REQUIRED WORK:
Write out exactly the lines below that run from the one containing "- Better recommendation quality" through the one containing "specific error analysis", both included, with no other lines.

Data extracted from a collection
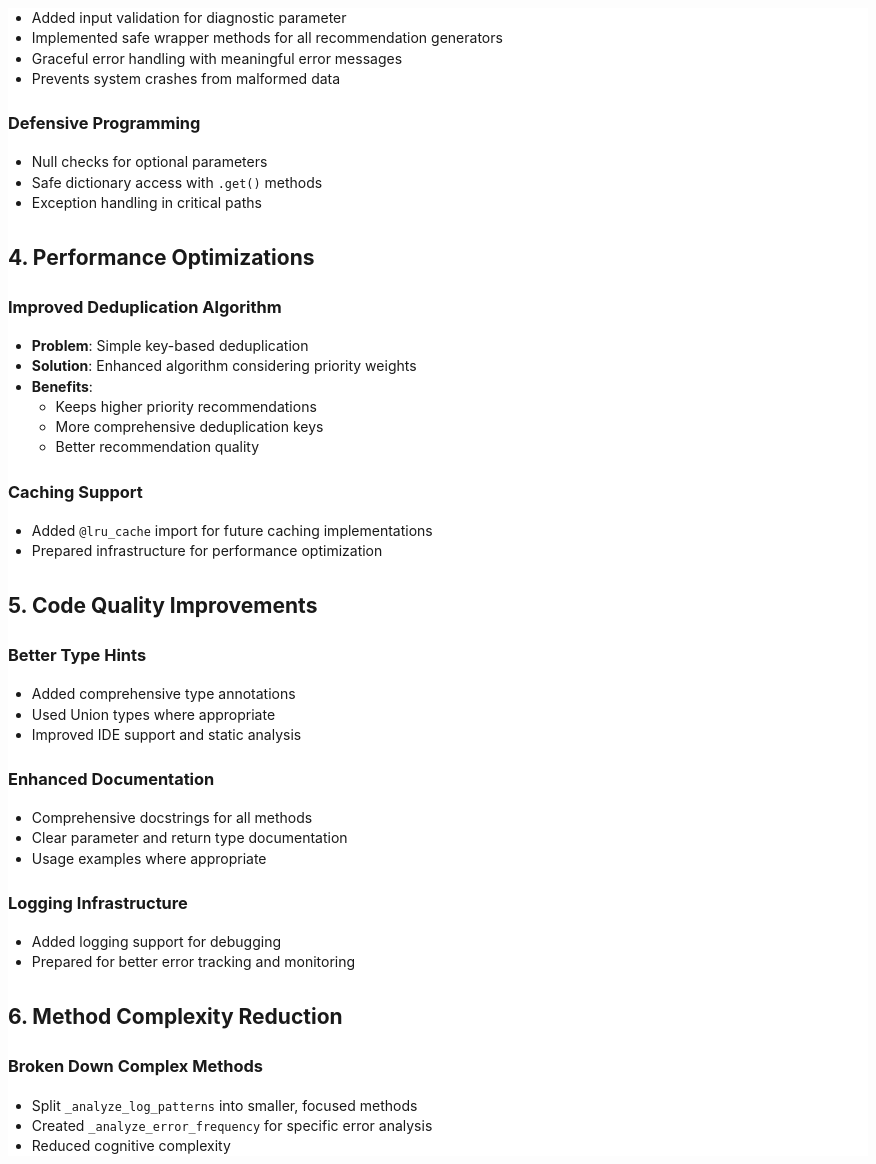 - Added input validation for diagnostic parameter
- Implemented safe wrapper methods for all recommendation generators
- Graceful error handling with meaningful error messages
- Prevents system crashes from malformed data

### Defensive Programming

- Null checks for optional parameters
- Safe dictionary access with `.get()` methods
- Exception handling in critical paths

## 4. Performance Optimizations

### Improved Deduplication Algorithm

- **Problem**: Simple key-based deduplication
- **Solution**: Enhanced algorithm considering priority weights
- **Benefits**:
  - Keeps higher priority recommendations
  - More comprehensive deduplication keys
  - Better recommendation quality

### Caching Support

- Added `@lru_cache` import for future caching implementations
- Prepared infrastructure for performance optimization

## 5. Code Quality Improvements

### Better Type Hints

- Added comprehensive type annotations
- Used Union types where appropriate
- Improved IDE support and static analysis

### Enhanced Documentation

- Comprehensive docstrings for all methods
- Clear parameter and return type documentation
- Usage examples where appropriate

### Logging Infrastructure

- Added logging support for debugging
- Prepared for better error tracking and monitoring

## 6. Method Complexity Reduction

### Broken Down Complex Methods

- Split `_analyze_log_patterns` into smaller, focused methods
- Created `_analyze_error_frequency` for specific error analysis
- Reduced cognitive complexity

EXERCISE RESPONSE:
  - Better recommendation quality

### Caching Support

- Added `@lru_cache` import for future caching implementations
- Prepared infrastructure for performance optimization

## 5. Code Quality Improvements

### Better Type Hints

- Added comprehensive type annotations
- Used Union types where appropriate
- Improved IDE support and static analysis

### Enhanced Documentation

- Comprehensive docstrings for all methods
- Clear parameter and return type documentation
- Usage examples where appropriate

### Logging Infrastructure

- Added logging support for debugging
- Prepared for better error tracking and monitoring

## 6. Method Complexity Reduction

### Broken Down Complex Methods

- Split `_analyze_log_patterns` into smaller, focused methods
- Created `_analyze_error_frequency` for specific error analysis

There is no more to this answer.